Mayor Sam Sullivan and the Non-Partisan Association have rejected pleas for more new social housing by 2010. Critics warn that Thursday night's decision by Vancouver City Council assures that homeless Canadians will outnumber athletes at the Vancouver 2010 Olympic Winter Games.
"Homelessness is going to get a lot worse in this city, and the NPA is fully responsible," said City Councillor David Cadman, who represents the opposing Council of Progressive Electors (COPE).
In a series of 6-5 votes, the NPA strong-armed Vancouver City Council into approving a misleading report drafted in the office of Housing Minister Rich Coleman and approved by the organizers of the 2010 games (VANOC). The report, awkwardly titled the Joint Partner Response to the Inner-City Inclusive Commitments (ICI) Housing Table Report, asserts that the housing recommendations developed for VANOC are "not binding."

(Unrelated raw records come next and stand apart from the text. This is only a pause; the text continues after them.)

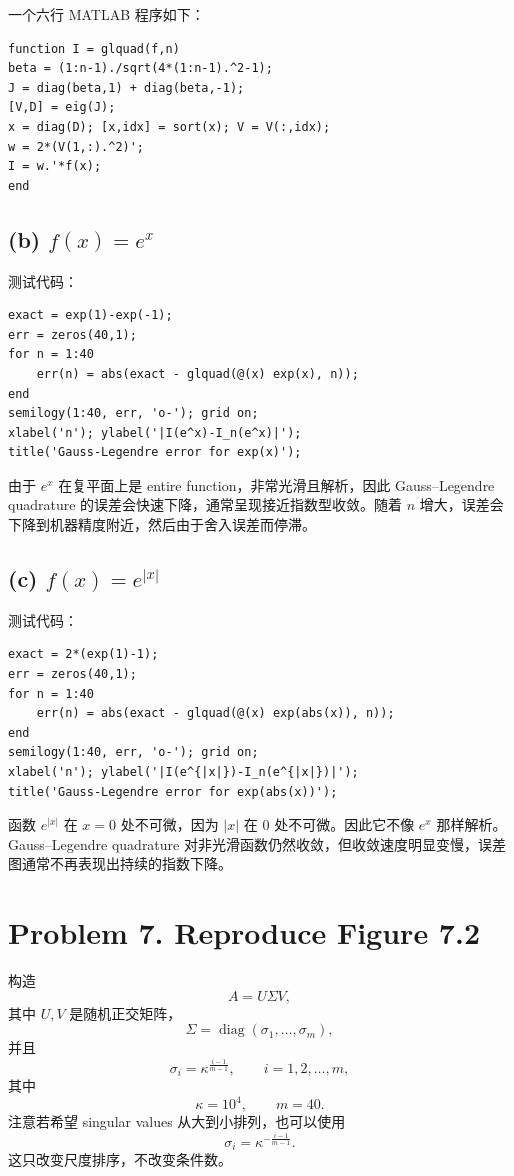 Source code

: \documentclass[11pt]{ctexart}
\begin{document}
一个六行 MATLAB 程序如下：

\begin{lstlisting}
function I = glquad(f,n)
beta = (1:n-1)./sqrt(4*(1:n-1).^2-1);
J = diag(beta,1) + diag(beta,-1);
[V,D] = eig(J);
x = diag(D); [x,idx] = sort(x); V = V(:,idx);
w = 2*(V(1,:).^2)';
I = w.'*f(x);
end
\end{lstlisting}

\subsection*{(b) $f(x)=e^x$}

测试代码：

\begin{lstlisting}
exact = exp(1)-exp(-1);
err = zeros(40,1);
for n = 1:40
    err(n) = abs(exact - glquad(@(x) exp(x), n));
end
semilogy(1:40, err, 'o-'); grid on;
xlabel('n'); ylabel('|I(e^x)-I_n(e^x)|');
title('Gauss-Legendre error for exp(x)');
\end{lstlisting}

由于 $e^x$ 在复平面上是 entire function，非常光滑且解析，因此 Gauss--Legendre quadrature 的误差会快速下降，通常呈现接近指数型收敛。随着 $n$ 增大，误差会下降到机器精度附近，然后由于舍入误差而停滞。

\subsection*{(c) $f(x)=e^{|x|}$}

测试代码：

\begin{lstlisting}
exact = 2*(exp(1)-1);
err = zeros(40,1);
for n = 1:40
    err(n) = abs(exact - glquad(@(x) exp(abs(x)), n));
end
semilogy(1:40, err, 'o-'); grid on;
xlabel('n'); ylabel('|I(e^{|x|})-I_n(e^{|x|})|');
title('Gauss-Legendre error for exp(abs(x))');
\end{lstlisting}

函数 $e^{|x|}$ 在 $x=0$ 处不可微，因为 $|x|$ 在 $0$ 处不可微。因此它不像 $e^x$ 那样解析。Gauss--Legendre quadrature 对非光滑函数仍然收敛，但收敛速度明显变慢，误差图通常不再表现出持续的指数下降。

\section*{Problem 7. Reproduce Figure 7.2}

构造
\[
A=U\Sigma V,
\]
其中 $U,V$ 是随机正交矩阵，
\[
\Sigma=\operatorname{diag}(\sigma_1,\ldots,\sigma_m),
\]
并且
\[
\sigma_i=\kappa^{\frac{i-1}{m-1}},
\qquad i=1,2,\ldots,m,
\]
其中
\[
\kappa=10^4,
\qquad m=40.
\]
注意若希望 singular values 从大到小排列，也可以使用
\[
\sigma_i=\kappa^{-\frac{i-1}{m-1}}.
\]
这只改变尺度排序，不改变条件数。
\end{document}
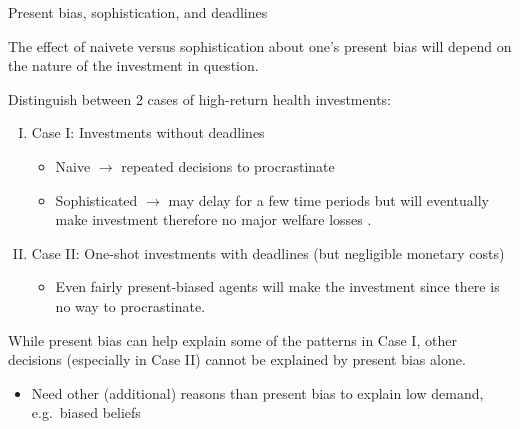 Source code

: \documentclass[aspectratio=169, 10pt, handout]{beamer}
\newenvironment{wideitemize}{\itemize\addtolength{\itemsep}{10pt}}{\enditemize}
\begin{document}
\begin{frame}{Present bias, sophistication, and deadlines}

\begin{wideitemize}

	\item The effect of naivete versus sophistication about one's present bias will depend on the nature of the investment in question. 
	
	\item Distinguish between 2 cases of high-return health investments:

	\begin{enumerate}[(I)]
	
	\item Case I: Investments without deadlines 
	
	\begin{itemize}
	
		\item Naive $\rightarrow$ repeated decisions to procrastinate
		\item Sophisticated $\rightarrow$ may delay for a few time periods but will eventually make investment therefore no major welfare losses
		\citep{ODonoghue2001}.
		
	\end{itemize}

	\item Case II: One-shot investments with deadlines (but negligible monetary costs)

	\begin{itemize}
	
		\item Even fairly present-biased agents will make the investment since there is no way to procrastinate.

	\end{itemize}
	
	\end{enumerate}

    \item While present bias can help explain some of the patterns in Case I, other decisions (especially in Case II) cannot be explained by present bias alone.
    
    \begin{itemize}
    
        \item Need other (additional) reasons than present bias to explain low demand, e.g.\ biased beliefs

    \end{itemize}
    
	
\end{wideitemize}

\end{frame}
\end{document}
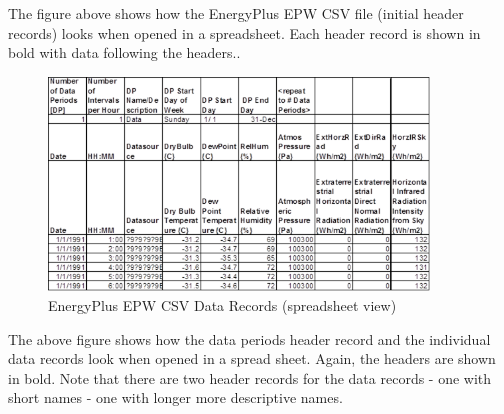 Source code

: The figure above shows how the EnergyPlus EPW CSV file (initial header records) looks when opened in a spreadsheet. Each header record is shown in bold with data following the headers..

\begin{figure}[hbtp] %
\centering
\includegraphics[width=0.9\textwidth, height=0.9\textheight, keepaspectratio=true]{media/image016.png}
\caption{EnergyPlus EPW CSV Data Records (spreadsheet view) \protect \label{fig:energyplus-epw-csv-data-records-spreadsheet}}
\end{figure}

The above figure shows how the data periods header record and the individual data records look when opened in a spread sheet. Again, the headers are shown in bold. Note that there are two header records for the data records - one with short names - one with longer more descriptive names.

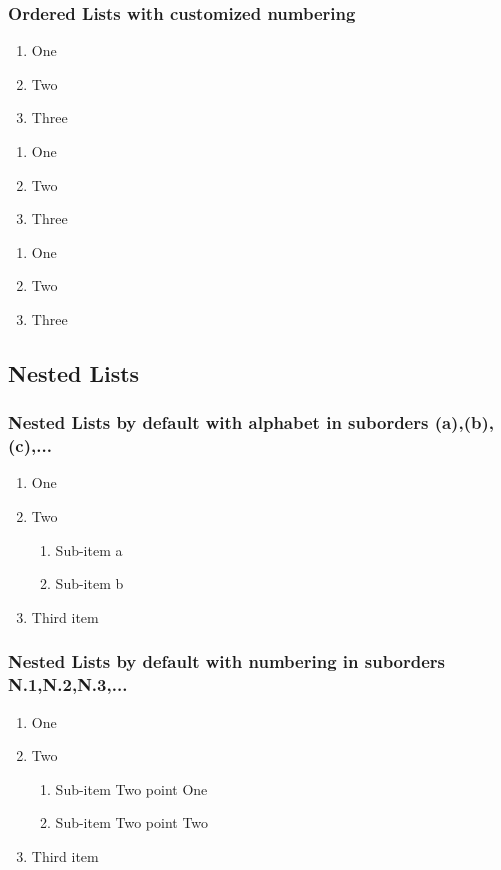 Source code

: \documentclass[11pt, a4paper]{article}
\begin{document}
	\subsubsection{Ordered Lists with customized numbering}
	\begin{enumerate}[label=(\roman*)]
		\item One
		\item Two
		\item Three
	\end{enumerate}
	\begin{enumerate}[label=\arabic*)]
		\item One
		\item Two
		\item Three
	\end{enumerate}
	\begin{enumerate}[label=(\alph*)]
		\item One
		\item Two
		\item Three
	\end{enumerate}

	\subsection{Nested Lists}
	\subsubsection{Nested Lists by default with alphabet in suborders 
		(a),(b),(c),...}
	\begin{enumerate}
		\item One
		\item Two
		\begin{enumerate}
			\item Sub-item a
			\item Sub-item b
		\end{enumerate}
		\item Third item
	\end{enumerate}

	\subsubsection{Nested Lists by default with numbering in suborders
		 N.1,N.2,N.3,...}
	\begin{enumerate}
		\item One
		\item Two
		\begin{enumerate}[label*=\arabic*.]%
			\item Sub-item Two point One
			\item Sub-item Two point Two
		\end{enumerate}
		\item Third item
	\end{enumerate}
\end{document}
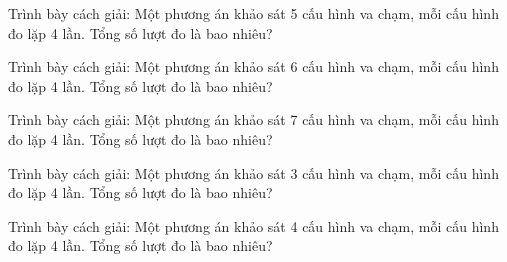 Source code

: \begin{bt}
Trình bày cách giải: Một phương án khảo sát 5 cấu hình va chạm, mỗi cấu hình đo lặp 4 lần. Tổng số lượt đo là bao nhiêu?
\end{bt}

\begin{bt}
Trình bày cách giải: Một phương án khảo sát 6 cấu hình va chạm, mỗi cấu hình đo lặp 4 lần. Tổng số lượt đo là bao nhiêu?
\end{bt}

\begin{bt}
Trình bày cách giải: Một phương án khảo sát 7 cấu hình va chạm, mỗi cấu hình đo lặp 4 lần. Tổng số lượt đo là bao nhiêu?
\end{bt}

\begin{bt}
Trình bày cách giải: Một phương án khảo sát 3 cấu hình va chạm, mỗi cấu hình đo lặp 4 lần. Tổng số lượt đo là bao nhiêu?
\end{bt}

\begin{bt}
Trình bày cách giải: Một phương án khảo sát 4 cấu hình va chạm, mỗi cấu hình đo lặp 4 lần. Tổng số lượt đo là bao nhiêu?
\end{bt}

NPA councillors Suzanne Anton, Elizabeth Ball, Kim Capri, Peter Ladner and B.C. Lee also voted in lock-step with Mayor Sam Sullivan to defeat motions introduced by Vision Vancouver and COPE requesting an emergency meeting with federal and provincial housing ministers.
'Huge things'
"We don't need this motion," Sullivan said. "We are working on a lot of things ... Huge things." The mayor did not provide details.
"Sullivan hasn't delivered anything," responded Councillor Cadman. "He claims credit for social housing at Woodward's in spite of the fact that he voted against it. He claims credit for social housing at Southeast False Creek in spite of the fact that his first action as mayor was to slash social housing at that site. He claims credit for the SRO rooms purchased by the province, even though Minister Coleman has plainly said the city had nothing to do with that purchase."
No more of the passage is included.